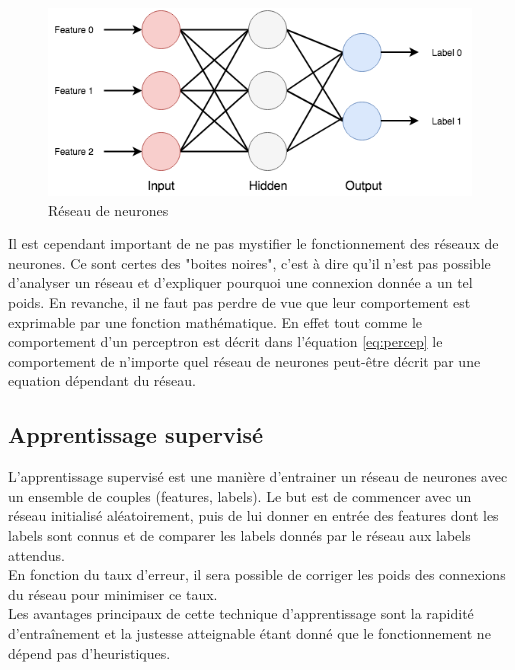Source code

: \documentclass{article}
\begin{document}
\begin{figure}[H]
\begin{center}
	\includegraphics[scale=0.7]{ff.png}
	\caption{Réseau de neurones}
\end{center}
\end{figure}
 
 Il est cependant important de ne pas mystifier le fonctionnement des réseaux de neurones. Ce sont certes des "boites noires", c'est à dire qu'il n'est pas possible d'analyser un réseau et d'expliquer pourquoi une connexion donnée a un tel poids. En revanche, il ne faut pas perdre de vue que leur comportement est exprimable par une fonction mathématique. En effet tout comme le comportement d'un perceptron est décrit dans l'équation \ref{eq:percep} le comportement de n'importe quel réseau de neurones peut-être décrit par une equation dépendant du réseau.

\subsection{Apprentissage supervisé}

L'apprentissage supervisé est une manière d'entrainer un réseau de neurones avec un ensemble de couples (features, labels). Le but est de commencer avec un réseau initialisé aléatoirement, puis de lui donner en entrée des features dont les labels sont connus et de comparer les labels donnés par le réseau aux labels attendus.\\
En fonction du taux d'erreur, il sera possible de corriger les poids des connexions du réseau pour minimiser ce taux\cite{wikisupervised}.\\

Les avantages principaux de cette technique d'apprentissage sont la rapidité d'entraînement et la justesse atteignable étant donné que le fonctionnement ne dépend pas d'heuristiques.\\
\end{document}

•••

What you need to do
Could you reproduce all of the material exactly? Keep the pictures out of it.

Reply
Source code

: \documentclass{article}
\begin{document}
\begin{figure}[H]
\begin{center}
	\includegraphics[scale=0.7]{ff.png}
	\caption{Réseau de neurones}
\end{center}
\end{figure}
 
 Il est cependant important de ne pas mystifier le fonctionnement des réseaux de neurones. Ce sont certes des "boites noires", c'est à dire qu'il n'est pas possible d'analyser un réseau et d'expliquer pourquoi une connexion donnée a un tel poids. En revanche, il ne faut pas perdre de vue que leur comportement est exprimable par une fonction mathématique. En effet tout comme le comportement d'un perceptron est décrit dans l'équation \ref{eq:percep} le comportement de n'importe quel réseau de neurones peut-être décrit par une equation dépendant du réseau.

\subsection{Apprentissage supervisé}

L'apprentissage supervisé est une manière d'entrainer un réseau de neurones avec un ensemble de couples (features, labels). Le but est de commencer avec un réseau initialisé aléatoirement, puis de lui donner en entrée des features dont les labels sont connus et de comparer les labels donnés par le réseau aux labels attendus.\\
En fonction du taux d'erreur, il sera possible de corriger les poids des connexions du réseau pour minimiser ce taux\cite{wikisupervised}.\\

Les avantages principaux de cette technique d'apprentissage sont la rapidité d'entraînement et la justesse atteignable étant donné que le fonctionnement ne dépend pas d'heuristiques.\\
\end{document}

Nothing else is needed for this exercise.